Guest MSMA Posted September 25, 2003 Posted September 25, 2003 Any thoughts on this? Would any of you consider putting a limit on the number of any one OTC item to be reimbursed in one claim? Example: END of plan year claimant has money to spend...goes out and buys 10 boxes of Claritin. Gets reimbursed. Problem with this is that these items would conceivably be used for dates-of-service outside the Play Year. Can also envision this scenario with an employee who anticipates termination with employer and wants to get as much as he can...THEN returns items to store/gets refunded. We've already decided to alter our Plan Doc to include specific items as per the Private Letter Ruling...but wonder how to control the quantity.
Guest lschaab Posted September 26, 2003 Posted September 26, 2003 I think setting a limit on the OTC's is a good idea, such as limiting the quantities that can be purchased on a particular date, or setting an annual cap, of say $300 - $500. By limiting quantities you ultimately reduce the abuse if someone is trying to overspend their account in anticipation of a termination, or spending down their account by purchasing mass quantities of OTC's (that may not be "necessary", or end up as stocking stuffers).
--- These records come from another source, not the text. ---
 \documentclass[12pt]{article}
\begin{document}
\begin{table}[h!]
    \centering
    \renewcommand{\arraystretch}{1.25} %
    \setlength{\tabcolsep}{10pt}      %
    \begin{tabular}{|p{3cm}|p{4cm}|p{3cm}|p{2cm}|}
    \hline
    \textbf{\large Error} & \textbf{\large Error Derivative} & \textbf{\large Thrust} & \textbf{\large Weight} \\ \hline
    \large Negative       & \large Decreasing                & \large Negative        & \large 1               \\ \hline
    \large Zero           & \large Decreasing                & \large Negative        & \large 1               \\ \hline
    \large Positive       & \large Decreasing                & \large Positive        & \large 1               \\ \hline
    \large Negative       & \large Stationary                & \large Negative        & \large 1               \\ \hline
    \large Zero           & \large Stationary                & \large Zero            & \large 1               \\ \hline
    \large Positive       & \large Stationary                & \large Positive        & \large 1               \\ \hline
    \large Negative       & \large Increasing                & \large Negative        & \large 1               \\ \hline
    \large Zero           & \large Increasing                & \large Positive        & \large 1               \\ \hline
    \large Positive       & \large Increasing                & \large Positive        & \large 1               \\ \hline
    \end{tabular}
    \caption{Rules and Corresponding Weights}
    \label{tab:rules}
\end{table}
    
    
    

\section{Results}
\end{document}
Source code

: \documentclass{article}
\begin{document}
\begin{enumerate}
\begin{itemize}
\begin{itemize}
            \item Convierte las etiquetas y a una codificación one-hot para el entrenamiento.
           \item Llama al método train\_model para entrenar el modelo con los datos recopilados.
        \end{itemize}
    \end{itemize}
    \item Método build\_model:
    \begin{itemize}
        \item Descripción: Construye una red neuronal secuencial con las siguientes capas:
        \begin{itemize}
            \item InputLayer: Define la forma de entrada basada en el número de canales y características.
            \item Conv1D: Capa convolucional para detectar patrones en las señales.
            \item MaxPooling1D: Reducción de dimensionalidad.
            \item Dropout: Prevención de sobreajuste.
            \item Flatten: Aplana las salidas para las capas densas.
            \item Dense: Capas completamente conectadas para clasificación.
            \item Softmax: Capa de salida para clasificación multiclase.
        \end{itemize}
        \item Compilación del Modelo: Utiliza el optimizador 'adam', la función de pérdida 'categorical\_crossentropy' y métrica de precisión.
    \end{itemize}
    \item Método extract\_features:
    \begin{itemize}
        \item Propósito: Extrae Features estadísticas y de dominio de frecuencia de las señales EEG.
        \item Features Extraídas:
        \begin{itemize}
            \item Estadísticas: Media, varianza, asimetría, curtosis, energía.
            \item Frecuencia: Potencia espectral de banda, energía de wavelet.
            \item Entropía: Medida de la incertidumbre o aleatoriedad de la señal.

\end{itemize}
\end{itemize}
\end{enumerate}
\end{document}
Limiting quantities of setting annual limits would the claims processing slightly more sticky, but allows for a little more control over this can of worms. The claims processing is going to be pesky no matter what? Also, if that attestation language on a claim form is modified to shift the burden of proof on a participant, what are the consequences, in light of the fact that the IRS has not issued the specifics we are all struggling with? This board has been a great sounding board, the exchanges have been great as this issue (and others) evolves.